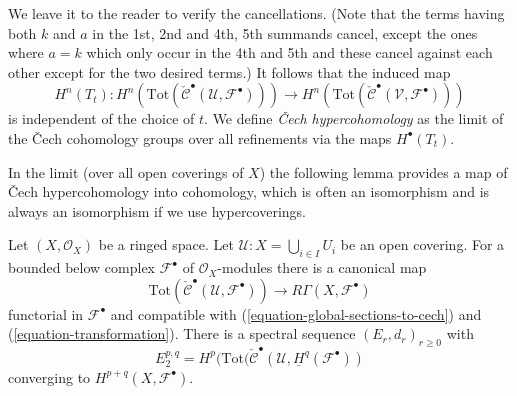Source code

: We leave it to the reader to verify the cancellations. (Note that the
terms having both $k$ and $a$ in the 1st, 2nd and 4th, 5th summands
cancel, except the ones where $a = k$ which only occur in the 4th and 5th
and these cancel against each other except for the two desired terms.)
It follows that the induced map
$$
H^n(T_t) :
H^n(
\text{Tot}(\check{\mathcal{C}}^\bullet({\mathcal U}, {\mathcal F}^\bullet))
)
\to
H^n(
\text{Tot}(\check{\mathcal{C}}^\bullet({\mathcal V}, {\mathcal F}^\bullet))
)
$$
is independent of the choice of $t$. We define
{\it {\v C}ech hypercohomology} as the limit of the
{\v C}ech cohomology groups
over all refinements via the maps $H^\bullet(T_t)$.

\medskip\noindent
In the limit (over all open coverings of $X$) the following lemma provides
a map of {\v C}ech hypercohomology into cohomology, which is often an
isomorphism and is always an isomorphism if we use hypercoverings.

\begin{lemma}
\label{lemma-cech-complex-complex}
Let $(X, \mathcal{O}_X)$ be a ringed space.
Let $\mathcal{U} : X = \bigcup_{i \in I} U_i$ be
an open covering. For a bounded below complex $\mathcal{F}^\bullet$
of $\mathcal{O}_X$-modules there is a canonical map
$$
\text{Tot}(\check{\mathcal{C}}^\bullet(\mathcal{U}, \mathcal{F}^\bullet))
\longrightarrow
R\Gamma(X, \mathcal{F}^\bullet)
$$
functorial in $\mathcal{F}^\bullet$ and compatible with
(\ref{equation-global-sections-to-cech}) and (\ref{equation-transformation}).
There is a spectral sequence $(E_r, d_r)_{r \geq 0}$ with
$$
E_2^{p, q} =
H^p(\text{Tot}(\check{\mathcal{C}}^\bullet(\mathcal{U},
\underline{H}^q(\mathcal{F}^\bullet))
$$
converging to $H^{p + q}(X, \mathcal{F}^\bullet)$.
\end{lemma}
____________
• **REQUIRED ACTION**
Exactly the lines above from the one with "(Note that the" to the one with "cancel, except the", both included, are to be quoted; leave the rest out.

• **RESPONSE BELOW**
: We leave it to the reader to verify the cancellations. (Note that the
terms having both $k$ and $a$ in the 1st, 2nd and 4th, 5th summands
cancel, except the ones where $a = k$ which only occur in the 4th and 5th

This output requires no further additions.